Slop, at least in the fast-paced world of online message boards, is becoming a broader term to describe poor or unwanted AI content on social media, in art, in books and, increasingly, in search results.
Google suggests adding a non-toxic glue to help cheese stick to pizza. That's miscellaneous. That cheap digital book that looks like what you're looking for, but isn't, is miscellaneous. That post on your Facebook feed that seems to have come out of nowhere is miscellaneous. That's miscellaneous.
The term became even more popular last month when Google incorporated the Gemini AI model into its U.S.-based search results. Rather than directing users to links, the service tries to resolve queries directly with “AI summaries,” chunks of text that appear at the top of a results page that use Gemini to guess what users are looking for.
The change was a response to Microsoft's integration of AI into Bing search results, but it quickly led to some missteps and prompted Google to say it would roll back some of its AI features until the issues were resolved.
But with major search engines prioritizing AI, it looks like for the foreseeable future we’ll likely be served up vast amounts of machine-generated, rather than primarily human-curated, information as part of everyday life on the internet.
Hence the term slop, which conjures up images of unappetizing piles of food being shoveled into animal feeders. As with this type of slop, the AI-assisted search is completed quickly, but not necessarily in a way that any critical thinker would tolerate.
Christian Hammond, director of Northwestern University's Center for Advancing Machine Intelligence Safety, pointed out a problem with the current model: the information from AI Overview is presented as a definitive answer, rather than a starting point for internet users to begin researching a particular subject.
“You search for something and it gives you what you need to think about, and it actually prompts you to think,” Hammond said. “The integration with language models is making it less of a prompt for thought and more of an prompt for acceptance, and I think that's dangerous.”
Naming a problem helps to target it, and slop is one option, but whether it will be embraced by mainstream audiences or consigned to the dustbin of slang terms like cheugy, bae and skibidi is still an open question.
Adam Alexic, a linguist and content creator who goes by the social media handle “etymologynerd,” believes slop has potential, even if it hasn't yet caught on to a wide audience, according to him.
“I think this is a great example of a word that doesn't stand out because it's a word that everyone is familiar with right now,” Aleksic said. “It's a word that just naturally applies to this situation, so it doesn't stand out as much.”

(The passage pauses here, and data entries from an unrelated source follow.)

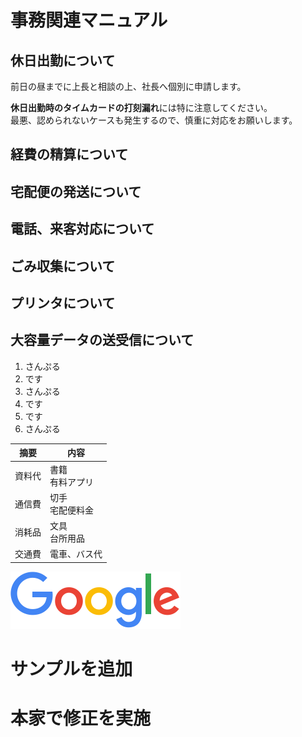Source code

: # 事務関連マニュアル
## 休日出勤について
前日の昼までに上長と相談の上、社長へ個別に申請します。  

**休日出勤時のタイムカードの打刻漏れ**には特に注意してください。  
最悪、認められないケースも発生するので、慎重に対応をお願いします。  

## 経費の精算について
## 宅配便の発送について
## 電話、来客対応について
## ごみ収集について
## プリンタについて
## 大容量データの送受信について

1. さんぷる  
1. です  
1. さんぷる  
1. です  
1. です  
1. さんぷる  

|摘要|内容
|--|--
|資料代|書籍<br>有料アプリ
|通信費|切手<br>宅配便料金
|消耗品|文具</br>台所用品
|交通費|電車、バス代

![切手代](./img/googlelogo_color_272x92dp.png)
# サンプルを追加

# 本家で修正を実施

The use of “slops” to describe low-quality AI material appears to be a reaction to the release of an AI art generator in 2022. Some point to developer Simon Willison as an early adopter of the term, but Willison, who has been a driving force behind the phrase's adoption, says the word was in use long before he discovered it.
“Actually I may be quite late to the party!” he said in an email.
The term originated in 4chan, Hacker News and YouTube comment sections, where anonymous posters would sometimes use in-group language to demonstrate their mastery of complex subject matter.
“Any slang usually starts in a niche community and spreads from there,” Aleksic says. “Usually it's coolness that makes it spread, but that's not always the case. For example, a lot of words come from the programming nerd community; look at the word 'spam.' Usually words are created because there's a certain group of people who have a common interest and a common desire to invent words.”
In the short term, AI’s impact on search engines, and the internet in general, may not be as extreme as some fear.
News organizations have worried that their online audiences will decline as people become more reliant on AI-generated answers, and data from internet traffic tracking company Chartbeat shows that there was an immediate drop in referrals to their websites from Google Discover in the first few days that the AI-generated summaries were published. But that drop has since been reversed, and overall search traffic to more than 2,000 major U.S. websites actually increased in the first three weeks of the summaries' publication, Chartbeat said.
But as people become more accustomed to AI's growing role in how the internet functions, Willison, a self-described optimist about AI as long as it's used correctly, thought slop could become the go-to term for lower-quality forms of machine-generated content.
“Society needs a way to talk succinctly about modern AI, both the good and the bad,” he said. “'Ignore that email because it's spam' and 'Ignore that article because it's rubbish' are both useful lessons.”